Begin at the line below that contains "4. **Performance issues**: Reduce" and write out every line from there to the end of the entries, exactly.

■ ■ ■ ■

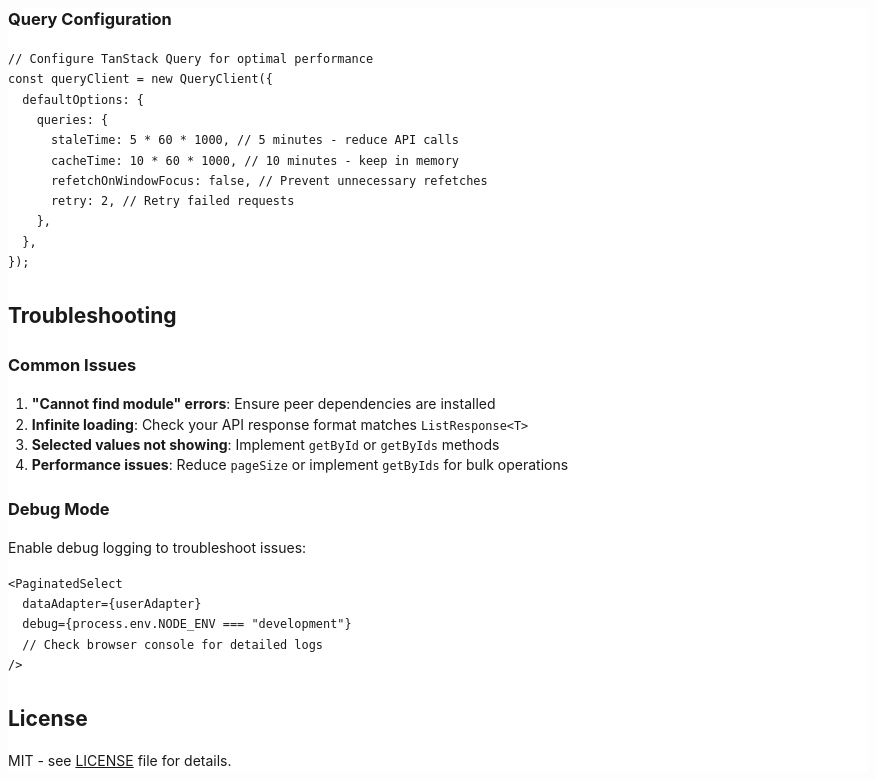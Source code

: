 ### Query Configuration

```tsx
// Configure TanStack Query for optimal performance
const queryClient = new QueryClient({
  defaultOptions: {
    queries: {
      staleTime: 5 * 60 * 1000, // 5 minutes - reduce API calls
      cacheTime: 10 * 60 * 1000, // 10 minutes - keep in memory
      refetchOnWindowFocus: false, // Prevent unnecessary refetches
      retry: 2, // Retry failed requests
    },
  },
});
```

## Troubleshooting

### Common Issues

1. **"Cannot find module" errors**: Ensure peer dependencies are installed
2. **Infinite loading**: Check your API response format matches `ListResponse<T>`
3. **Selected values not showing**: Implement `getById` or `getByIds` methods
4. **Performance issues**: Reduce `pageSize` or implement `getByIds` for bulk operations

### Debug Mode

Enable debug logging to troubleshoot issues:

```tsx
<PaginatedSelect
  dataAdapter={userAdapter}
  debug={process.env.NODE_ENV === "development"}
  // Check browser console for detailed logs
/>
```

## License

MIT - see [LICENSE](LICENSE) file for details.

■ ■ ■ ■

▶ **Expected output**:
4. **Performance issues**: Reduce `pageSize` or implement `getByIds` for bulk operations

### Debug Mode

Enable debug logging to troubleshoot issues:

```tsx
<PaginatedSelect
  dataAdapter={userAdapter}
  debug={process.env.NODE_ENV === "development"}
  // Check browser console for detailed logs
/>
```

## License

MIT - see [LICENSE](LICENSE) file for details.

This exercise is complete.